Extracting linkage keys
LinXmart is designed to provide linkage keys identifying records belonging to the same person within and across datasets.
Data extractions in LinXmart occur within each Linkage Project. Before a data extraction can occur, an Extraction Project must be created. An Extraction Project can be used to represent a snapshot in time of the linkage map for the Linkage Project, or it can be used as a mechanism for obtaining linkage keys for the Linkage Project that endure over time. A Linkage Project may have any number of snapshot-based Extraction Projects representing the linkage map at different points in time.
Snapshot Extraction Projects
This is the traditional type of Extraction Project used by LinXmart. Data that is extracted from this type of Extraction Project will always represent a snapshot of the linkage map at a particular point in time. This point in time is the date and time that the Extraction Project is created. Extracted linkage keys are masked for each Extraction Project in order to prevent data from different Extraction Projects being joined/merged, which could potentially allow users of the linked data to gain more information that they have approval for. The masking used for linkage keys in each Extraction Project is unique to that Extraction Project, and the linkage keys will never match those in another Extraction Project. However, the masking within an Extraction Project is the same for all records across all event types, allowing researchers to match encrypted person identifiers within and across event types.
Record ID | Group ID in LinXmart | Masked Linkage Key for Extraction Project 1 | Masked Linkage Key for Extraction Project 2 |
---|---|---|---|
Record001 | 1 | 50E01D95563D | CFB1A0394AB15 |
Record002 | 1 | 50E01D95563D | CFB1A0394AB15 |
Record003 | 2 | 3092132E3128 | FFA10A0A679E1 |
Record004 | 3 | 2586F42C23A3 | 0F20EEC0C91C2 |
Linkage keys are masked between Extraction Projects, to prevent the potential pooling of data by users
Data extractions occur at a point in time, the data at which the Extraction Project was created, regardless of the data that has been added after this point. As the linkage map (the relationship between records and linkage keys) can change at any time due to new records being ingested or quality reviews being performed, it is crucial that the linkage keys extracted 'match up' and inconsistencies are not formed due to the dynamic nature of the linkage map. LinXmart avoids this issue by extracting data at a precisely defined point in time – specifically the point in time at which the Extraction Project was created.
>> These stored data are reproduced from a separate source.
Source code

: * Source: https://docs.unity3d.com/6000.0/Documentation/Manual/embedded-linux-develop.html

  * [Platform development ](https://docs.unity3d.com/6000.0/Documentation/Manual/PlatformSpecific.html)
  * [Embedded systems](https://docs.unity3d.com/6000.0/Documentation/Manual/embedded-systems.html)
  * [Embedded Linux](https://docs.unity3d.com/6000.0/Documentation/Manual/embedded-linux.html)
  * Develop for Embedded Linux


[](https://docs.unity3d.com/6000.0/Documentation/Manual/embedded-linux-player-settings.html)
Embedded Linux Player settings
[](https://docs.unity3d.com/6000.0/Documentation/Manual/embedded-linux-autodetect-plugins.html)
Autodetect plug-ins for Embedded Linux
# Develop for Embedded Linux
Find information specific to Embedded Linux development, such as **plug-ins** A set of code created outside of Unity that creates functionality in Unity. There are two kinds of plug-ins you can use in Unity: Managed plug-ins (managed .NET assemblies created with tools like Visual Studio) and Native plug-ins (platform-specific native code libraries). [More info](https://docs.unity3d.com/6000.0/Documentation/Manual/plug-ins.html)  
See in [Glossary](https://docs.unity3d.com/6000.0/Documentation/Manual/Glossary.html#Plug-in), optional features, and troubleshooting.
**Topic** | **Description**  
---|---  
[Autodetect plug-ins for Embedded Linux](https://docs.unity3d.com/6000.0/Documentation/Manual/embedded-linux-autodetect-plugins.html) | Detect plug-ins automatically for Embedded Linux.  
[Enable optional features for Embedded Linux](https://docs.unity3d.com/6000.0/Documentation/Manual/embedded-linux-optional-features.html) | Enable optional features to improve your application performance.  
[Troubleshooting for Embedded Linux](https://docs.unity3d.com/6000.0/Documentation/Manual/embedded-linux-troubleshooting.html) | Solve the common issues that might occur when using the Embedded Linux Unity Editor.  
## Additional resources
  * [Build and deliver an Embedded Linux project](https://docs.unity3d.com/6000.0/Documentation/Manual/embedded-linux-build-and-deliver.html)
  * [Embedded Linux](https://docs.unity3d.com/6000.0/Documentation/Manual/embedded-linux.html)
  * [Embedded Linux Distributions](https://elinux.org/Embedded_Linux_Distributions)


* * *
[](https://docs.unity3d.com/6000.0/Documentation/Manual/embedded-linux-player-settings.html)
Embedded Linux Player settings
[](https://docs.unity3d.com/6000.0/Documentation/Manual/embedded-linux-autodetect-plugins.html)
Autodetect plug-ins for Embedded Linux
If new data has been added or quality review changes have been made, these are effectively ignored, and the linkage keys are extracted as they looked at that particular point in time.
Do not create an Extraction Project until all of the data has been added and linked!
Enduring Keys Extraction Projects
An Extraction Project can be created with the ability to produce enduring linkage keys. These linkage keys are tied to the Linkage Project rather than Extraction Project, so two "enduring key" Extraction Projects in the same Linkage Project will produce the same linkage keys. Additionally, these types of Extraction Projects are not confined to a point-in-time snapshot of the linkage map - extractions of linkage keys from these projects will always use the latest version of the linkage map.
Extractions of these types will also add the enduring linkage keys of records from linked Linkage Projects.
Adding an Extraction Project
Snapshot Extraction Projects are point-in-time snapshot of the linkage map belonging to a specific Linkage Project - these should only be created once the data required for the extraction has completed linking. Enduring Keys Extraction Projects can be created at any time.
Extraction Projects are created on the 'Project Details' page by clicking Add Extraction Project
from the Extraction Projects pane at the bottom of the page.
The following fields are required:
Field | Description |
---|---|
Reference Id | This is a user-defined (and unique) reference ID given to the Project by the Operator. |
Description | This describes the research project or administrative/business purpose for which this extraction is being made. |
Enduring Linkage Keys | Specifies whether a linkage map snapshot is used, or enduring linkage keys and always the latest linkage map. |
Click Save
to create the new Extraction Project. The Extraction Project Detail screen in then shown.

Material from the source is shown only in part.